After initially resisting, Gallagher announced on Feb. 28 that he would make a run for the seat.
“As much as this was never part of my plan, I just felt compelled as a private citizen to step up, for many of the same reasons I felt compelled to step up 10 years ago,” Gallagher said.
In addition to graduating from Princeton, Gallagher also received a doctorate from Georgetown University.

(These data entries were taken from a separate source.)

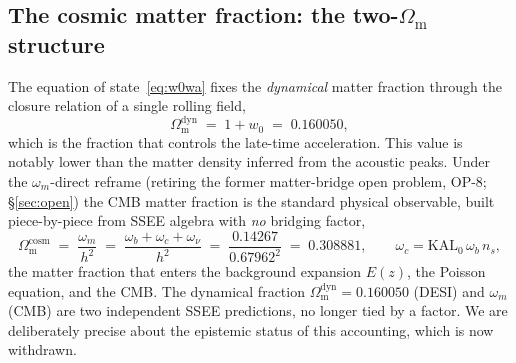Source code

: \documentclass[aps,prd,preprint,amsmath,amssymb,nofootinbib,longbibliography]{revtex4-2}
\newcommand{\Om}{\Omega_{\mathrm{m}}}
\begin{document}
\subsection{The cosmic matter fraction: the two-$\Om$ structure}
\label{sec:two-omega}
The equation of state~\eqref{eq:w0wa} fixes the \emph{dynamical} matter
fraction through the closure relation of a single rolling field,
\begin{equation}
  \Om^{\mathrm{dyn}} \;=\; 1+w_0 \;=\; 0.160050 ,
  \label{eq:omdyn}
\end{equation}
which is the fraction that controls the late-time acceleration. This value is
notably lower than the matter density inferred from the acoustic peaks. Under
the $\omega_m$-direct reframe (retiring the former matter-bridge open problem,
OP-8; \S\ref{sec:open}) the CMB matter fraction is the
standard physical observable, built piece-by-piece from SSEE algebra with
\emph{no} bridging factor,
\begin{equation}
  \Om^{\mathrm{cosm}} \;=\; \frac{\omega_m}{h^2}
        \;=\; \frac{\omega_b+\omega_c+\omega_\nu}{h^2}
        \;=\; \frac{0.14267}{0.67962^2} \;=\; 0.308881 ,
  \qquad \omega_c=\mathrm{KAL_0}\,\omega_b\,n_s ,
  \label{eq:omcosm}
\end{equation}
the matter fraction that enters the background expansion $E(z)$, the Poisson
equation, and the CMB. The dynamical fraction $\Om^{\mathrm{dyn}}=0.160050$ (DESI)
and $\omega_m$ (CMB) are two independent SSEE predictions, no longer tied by a
factor. We are deliberately precise about the epistemic status of this
accounting, which is now withdrawn.
\end{document}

“I do generally believe that after seven years in the Marine Corp, three in the intelligence community, a couple on the Foreign Relations Committee, and work in the private sector, that all the problems we face, all the enemies we face, foreign and domestic, are really symptoms of the same disease,” Gallagher said. “And that’s the lack of leadership and moral courage of career politicians and unelected bureaucrats, who frankly worry more about their careers, paychecks and getting re-elected.”
He added, “I fear that if we don’t find a way to restore that trust and restore power back down to the people and at least have representatives that are capable of doing the right thing, what kind of country are we passing on to the next generation?”
Gallagher said he feels like he has received a gift from his parent’s generation, and it is his duty to pass that gift on to the next generation.
“As Reagan said, ‘Freedom is only one generation away from extinction,’” Gallagher added.
If elected, Gallagher said that within his first 100 days of office he will introduce, “no budget, no pay” legislation.
“If you don’t do your job, you shouldn’t get paid,” he said. “Congress shouldn’t be any different.”
In addition, he said he wants to eliminate congressional pensions, so the system doesn’t provide incentives for elected officials to stay 20 to 30 years.
“I feel that we have a very narrow window over the next decade to solve the issue of looming debt and anemic growth,” Gallagher said.
Health care also has to be addressed, Gallagher said.
“Obamacare is actually destroying what was a very unique system of health care that we had in Wisconsin,” he said.
The safety of the United States is also a concern of Gallagher. He said the town in Iraq where he was deployed is now under the control of ISIS.
“I’ve seen how far we have fallen in just a short period of time,” Gallagher said.
Gallagher is on the Republican ballot for the Aug. 9 primary, along with State Sen. Frank Lasee and Terry McNulty.